### Exercise brief
Look through the material below. Return exactly the lines from the one with "3. Analysis of" through the one with "1. **_Archive** - Largely", both included.

|---|

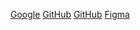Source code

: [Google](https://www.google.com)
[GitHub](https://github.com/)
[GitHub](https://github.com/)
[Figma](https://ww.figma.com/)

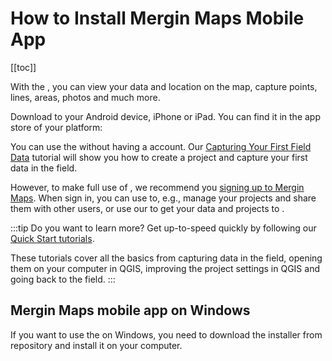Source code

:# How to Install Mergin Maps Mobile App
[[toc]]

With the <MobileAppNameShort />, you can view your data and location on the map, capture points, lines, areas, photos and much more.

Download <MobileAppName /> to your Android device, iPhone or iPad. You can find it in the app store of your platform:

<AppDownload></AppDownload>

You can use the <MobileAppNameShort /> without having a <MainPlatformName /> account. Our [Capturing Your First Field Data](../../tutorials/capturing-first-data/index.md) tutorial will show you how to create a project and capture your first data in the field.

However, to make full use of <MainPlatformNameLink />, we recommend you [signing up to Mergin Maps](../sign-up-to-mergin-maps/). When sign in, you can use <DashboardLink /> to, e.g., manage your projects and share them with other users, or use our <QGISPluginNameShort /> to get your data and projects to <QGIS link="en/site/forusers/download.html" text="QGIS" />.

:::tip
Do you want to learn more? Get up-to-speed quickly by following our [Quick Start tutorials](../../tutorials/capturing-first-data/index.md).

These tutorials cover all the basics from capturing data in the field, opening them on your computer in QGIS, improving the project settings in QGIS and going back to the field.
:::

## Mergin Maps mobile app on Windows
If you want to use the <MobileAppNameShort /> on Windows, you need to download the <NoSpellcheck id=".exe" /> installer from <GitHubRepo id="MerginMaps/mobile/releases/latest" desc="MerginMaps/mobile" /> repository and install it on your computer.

|---|

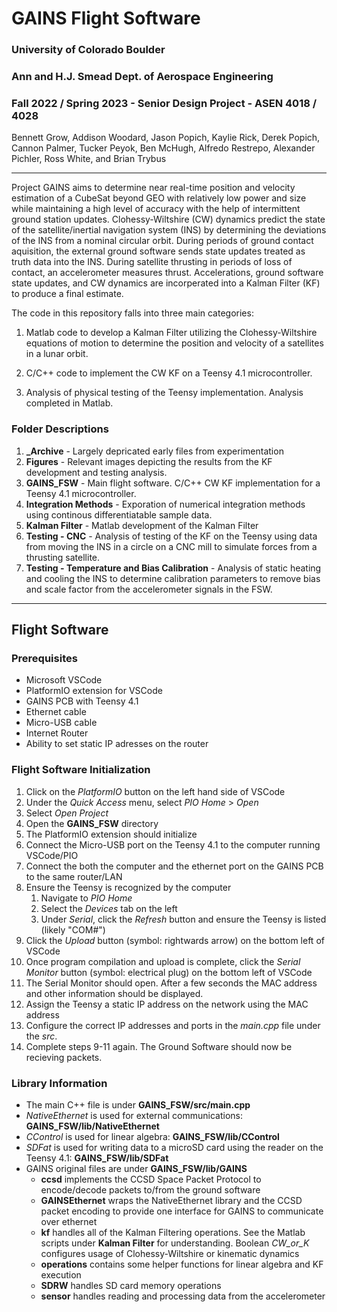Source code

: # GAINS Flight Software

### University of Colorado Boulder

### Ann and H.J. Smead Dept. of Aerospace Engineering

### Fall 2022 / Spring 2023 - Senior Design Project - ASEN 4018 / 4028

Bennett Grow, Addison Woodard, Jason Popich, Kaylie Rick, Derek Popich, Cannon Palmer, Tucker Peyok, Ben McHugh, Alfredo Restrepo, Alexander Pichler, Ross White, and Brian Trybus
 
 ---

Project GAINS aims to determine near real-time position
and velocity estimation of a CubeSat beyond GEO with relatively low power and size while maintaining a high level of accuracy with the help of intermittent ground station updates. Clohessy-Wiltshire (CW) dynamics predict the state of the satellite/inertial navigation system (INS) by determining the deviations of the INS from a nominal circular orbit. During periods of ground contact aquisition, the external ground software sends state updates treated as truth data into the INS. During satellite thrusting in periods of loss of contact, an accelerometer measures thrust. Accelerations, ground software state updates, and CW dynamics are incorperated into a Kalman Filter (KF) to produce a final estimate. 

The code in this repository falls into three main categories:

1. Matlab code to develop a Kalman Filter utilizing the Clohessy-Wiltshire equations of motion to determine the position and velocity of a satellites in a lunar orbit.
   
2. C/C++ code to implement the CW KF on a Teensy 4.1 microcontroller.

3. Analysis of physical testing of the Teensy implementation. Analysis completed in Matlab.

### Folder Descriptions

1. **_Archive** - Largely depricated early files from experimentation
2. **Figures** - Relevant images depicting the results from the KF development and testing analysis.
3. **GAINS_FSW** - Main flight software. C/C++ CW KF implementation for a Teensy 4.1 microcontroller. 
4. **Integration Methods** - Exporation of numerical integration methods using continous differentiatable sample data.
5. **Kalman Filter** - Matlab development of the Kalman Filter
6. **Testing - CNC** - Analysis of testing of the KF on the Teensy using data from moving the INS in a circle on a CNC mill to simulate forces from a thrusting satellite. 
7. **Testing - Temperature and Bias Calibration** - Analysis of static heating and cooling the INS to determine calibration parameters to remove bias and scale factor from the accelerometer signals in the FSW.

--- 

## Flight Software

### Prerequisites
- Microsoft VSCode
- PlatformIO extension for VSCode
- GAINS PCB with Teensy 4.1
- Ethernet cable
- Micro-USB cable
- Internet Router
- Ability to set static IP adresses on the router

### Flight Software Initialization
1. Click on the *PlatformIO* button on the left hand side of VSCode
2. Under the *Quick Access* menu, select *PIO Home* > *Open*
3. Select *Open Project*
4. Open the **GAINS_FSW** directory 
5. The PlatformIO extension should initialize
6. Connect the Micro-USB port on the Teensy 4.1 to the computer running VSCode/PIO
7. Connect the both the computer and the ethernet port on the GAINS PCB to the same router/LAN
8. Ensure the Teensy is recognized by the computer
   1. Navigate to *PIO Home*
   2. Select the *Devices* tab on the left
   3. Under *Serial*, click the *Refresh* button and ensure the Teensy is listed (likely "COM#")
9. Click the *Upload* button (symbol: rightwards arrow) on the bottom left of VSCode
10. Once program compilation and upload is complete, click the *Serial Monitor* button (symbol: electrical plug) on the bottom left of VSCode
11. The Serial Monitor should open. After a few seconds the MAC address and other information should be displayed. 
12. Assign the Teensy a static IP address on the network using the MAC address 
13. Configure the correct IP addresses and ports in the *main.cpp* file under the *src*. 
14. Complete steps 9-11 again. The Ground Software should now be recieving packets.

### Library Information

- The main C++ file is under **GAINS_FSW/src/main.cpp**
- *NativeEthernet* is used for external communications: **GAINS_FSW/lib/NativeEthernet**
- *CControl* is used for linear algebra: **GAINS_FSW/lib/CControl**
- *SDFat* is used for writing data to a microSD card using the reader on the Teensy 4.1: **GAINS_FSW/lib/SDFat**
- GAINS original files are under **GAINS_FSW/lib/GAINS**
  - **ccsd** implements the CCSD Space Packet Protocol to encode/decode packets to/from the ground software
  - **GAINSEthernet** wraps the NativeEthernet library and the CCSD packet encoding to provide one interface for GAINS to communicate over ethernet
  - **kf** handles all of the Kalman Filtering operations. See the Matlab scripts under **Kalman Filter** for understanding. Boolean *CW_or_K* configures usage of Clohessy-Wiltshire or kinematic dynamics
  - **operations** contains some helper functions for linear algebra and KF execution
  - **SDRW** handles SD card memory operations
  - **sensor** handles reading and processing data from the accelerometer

|---|

### Solution to the exercise
3. Analysis of physical testing of the Teensy implementation. Analysis completed in Matlab.

### Folder Descriptions

1. **_Archive** - Largely depricated early files from experimentation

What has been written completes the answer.